El metro le llevó hasta el aeropuerto nacional de Washington, donde tomó el autobús hasta la terminal central. Ya había facturado el equipaje en el vuelo de American Airlines que le transportaría hasta Dallas/Fort Worth. Allí haría transbordo para seguir hasta Miami. Pasaría la noche en aquella ciudad, viajaría en otro vuelo hasta Puerto Rico, y finalmente, cogería un avión hasta Barbados. Todo lo había pagado al contado; su pasaporte decía que era Arthur Lanis, de sesenta y cinco años de edad, procedente de Michigan. Tenía otros seis pasaportes, todos hechos por expertos y todos absolutamente falsos. El pasaporte tenía una validez de ocho años y mostraba que era un viajero asiduo.
Se instaló en la sala de espera y simuló leer un periódico. El lugar estaba a rebosar y el ruido era ensordecedor, un típico día de semana en un aeropuerto muy activo. De vez en cuando, Luther espiaba por encima del periódico para ver si alguien se interesaba por él un poco más de la cuenta, pero no vio nada extraño. Llevaba haciendo esto tanto tiempo que si hubiese habido algo anormal se hubiera dado cuenta. Anunciaron su vuelo, le entregaron la tarjeta de embarque y recorrió la rampa hasta el grácil proyectil que al cabo de tres horas le depositaría en el corazón de Texas.
El vuelo Dallas/Fort Worth era uno de los que siempre iban llenos, pero por una de esas casualidades el asiento contiguo al de Luther estaba vacío.
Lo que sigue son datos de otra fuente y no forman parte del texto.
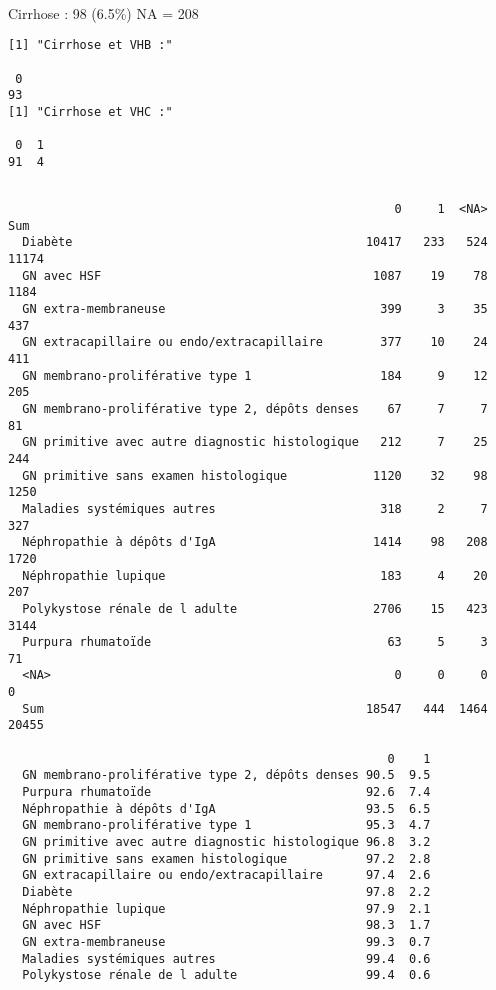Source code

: \documentclass[11pt,a4paper]{article}\usepackage[]{graphicx}\usepackage[]{color}
\makeatletter
\newenvironment{kframe}{%
 \def\at@end@of@kframe{}%
 \ifinner\ifhmode%
  \def\at@end@of@kframe{\end{minipage}}%
  \begin{minipage}{\columnwidth}%
 \fi\fi%
 \def\FrameCommand##1{\hskip\@totalleftmargin \hskip-\fboxsep
 \colorbox{shadecolor}{##1}\hskip-\fboxsep
     \hskip-\linewidth \hskip-\@totalleftmargin \hskip\columnwidth}%
 \MakeFramed {\advance\hsize-\width
   \@totalleftmargin\z@ \linewidth\hsize
   \@setminipage}}%
 {\par\unskip\endMakeFramed%
 \at@end@of@kframe}
\newenvironment{knitrout}{}{} %
\makeatother
\begin{document}
~\\

Cirrhose : 98 (6.5\%) NA = 208

\begin{knitrout}
\color{fgcolor}\begin{kframe}
\begin{verbatim}
[1] "Cirrhose et VHB :"

 0 
93 
[1] "Cirrhose et VHC :"

 0  1 
91  4 
\end{verbatim}
\end{kframe}
\end{knitrout}


\begin{knitrout}
\color{fgcolor}\begin{kframe}
\begin{verbatim}
                                                 
                                                      0     1  <NA>   Sum
  Diabète                                         10417   233   524 11174
  GN avec HSF                                      1087    19    78  1184
  GN extra-membraneuse                              399     3    35   437
  GN extracapillaire ou endo/extracapillaire        377    10    24   411
  GN membrano-proliférative type 1                  184     9    12   205
  GN membrano-proliférative type 2, dépôts denses    67     7     7    81
  GN primitive avec autre diagnostic histologique   212     7    25   244
  GN primitive sans examen histologique            1120    32    98  1250
  Maladies systémiques autres                       318     2     7   327
  Néphropathie à dépôts d'IgA                      1414    98   208  1720
  Néphropathie lupique                              183     4    20   207
  Polykystose rénale de l adulte                   2706    15   423  3144
  Purpura rhumatoïde                                 63     5     3    71
  <NA>                                                0     0     0     0
  Sum                                             18547   444  1464 20455
                                                 
                                                     0    1
  GN membrano-proliférative type 2, dépôts denses 90.5  9.5
  Purpura rhumatoïde                              92.6  7.4
  Néphropathie à dépôts d'IgA                     93.5  6.5
  GN membrano-proliférative type 1                95.3  4.7
  GN primitive avec autre diagnostic histologique 96.8  3.2
  GN primitive sans examen histologique           97.2  2.8
  GN extracapillaire ou endo/extracapillaire      97.4  2.6
  Diabète                                         97.8  2.2
  Néphropathie lupique                            97.9  2.1
  GN avec HSF                                     98.3  1.7
  GN extra-membraneuse                            99.3  0.7
  Maladies systémiques autres                     99.4  0.6
  Polykystose rénale de l adulte                  99.4  0.6
\end{verbatim}
\end{kframe}
\end{knitrout}
\end{document}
Se quitó el abrigo y lo colocó sobre el asiento como desafiando a cualquiera que intentase ocuparlo. Se acomodó en la butaca y miró por la ventanilla.
Durante el carreteo hacia la pista, vio asomar la punta del monumento a Washington sobre el manto de niebla. A un kilómetro y medio de aquel punto su hija se levantaría dentro de un rato para ir a trabajar mientras su padre ascendía entre las nubes para comenzar una nueva vida, un poco antes de hora y con remordimientos de conciencia.
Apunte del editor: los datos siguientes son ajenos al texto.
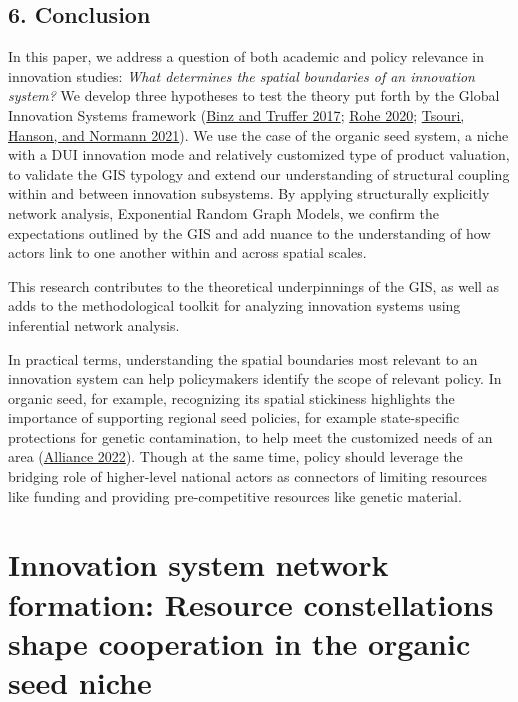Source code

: \documentclass[twoside,12pt,final]{ucthesis-CA2012}
\begin{document}
\begin{ucmainmatter}
\hypertarget{conclusion}{%
\section{6. Conclusion}\label{conclusion}}

In this paper, we address a question of both academic and policy
relevance in innovation studies: \emph{What determines the spatial boundaries
of an innovation system?} We develop three hypotheses to test the theory
put forth by the Global Innovation Systems framework
(\protect\hyperlink{ref-Binz_Truffer_2017}{Binz and Truffer 2017}; \protect\hyperlink{ref-Rohe_2020}{Rohe 2020}; \protect\hyperlink{ref-Tsouri_Hanson_Normann_2021}{Tsouri, Hanson, and Normann 2021}).
We use the case of the organic seed system, a niche with a DUI
innovation mode and relatively customized type of product valuation, to
validate the GIS typology and extend our understanding of structural
coupling within and between innovation subsystems. By applying
structurally explicitly network analysis, Exponential Random Graph
Models, we confirm the expectations outlined by the GIS and add nuance
to the understanding of how actors link to one another within and across
spatial scales.

This research contributes to the theoretical underpinnings of the GIS,
as well as adds to the methodological toolkit for analyzing innovation
systems using inferential network analysis.

In practical terms, understanding the spatial boundaries most relevant
to an innovation system can help policymakers identify the scope of
relevant policy. In organic seed, for example, recognizing its spatial
stickiness highlights the importance of supporting regional seed
policies, for example state-specific protections for genetic
contamination, to help meet the customized needs of an area (\protect\hyperlink{ref-Organic_Seed_Alliance_2022}{Alliance 2022}). Though
at the same time, policy should leverage the bridging role of
higher-level national actors as connectors of limiting resources like
funding and providing pre-competitive resources like genetic material.

\hypertarget{innovation-system-network-formation-resource-constellations-shape-cooperation-in-the-organic-seed-niche}{%
\chapter{Innovation system network formation: Resource constellations shape cooperation in the organic seed niche}\label{innovation-system-network-formation-resource-constellations-shape-cooperation-in-the-organic-seed-niche}}


\end{ucmainmatter}
\end{document}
El avión continuó el ascenso en busca de la altitud asignada y Luther contempló el suelo allá abajo; siguió con la mirada los meandros del Potomac hasta que los dejaron atrás. Por un momento pensó en la esposa muerta y después una vez más en la hija. Miró el rostro sonriente y eficaz de la azafata y pidió café. Un minuto más tarde aceptó el sencillo desayuno. Bebió el líquido caliente y después extendió la mano y tocó el cristal de la ventanilla con las extrañas estrías y surcos. Al quitarse las gafas para limpiarlas se dio cuenta de que lloraba. Echó una ojeada rápida a los demás; la mayoría de los pasajeros estaban acabando de desayunar o se disponían a echar una cabezada antes de aterrizar.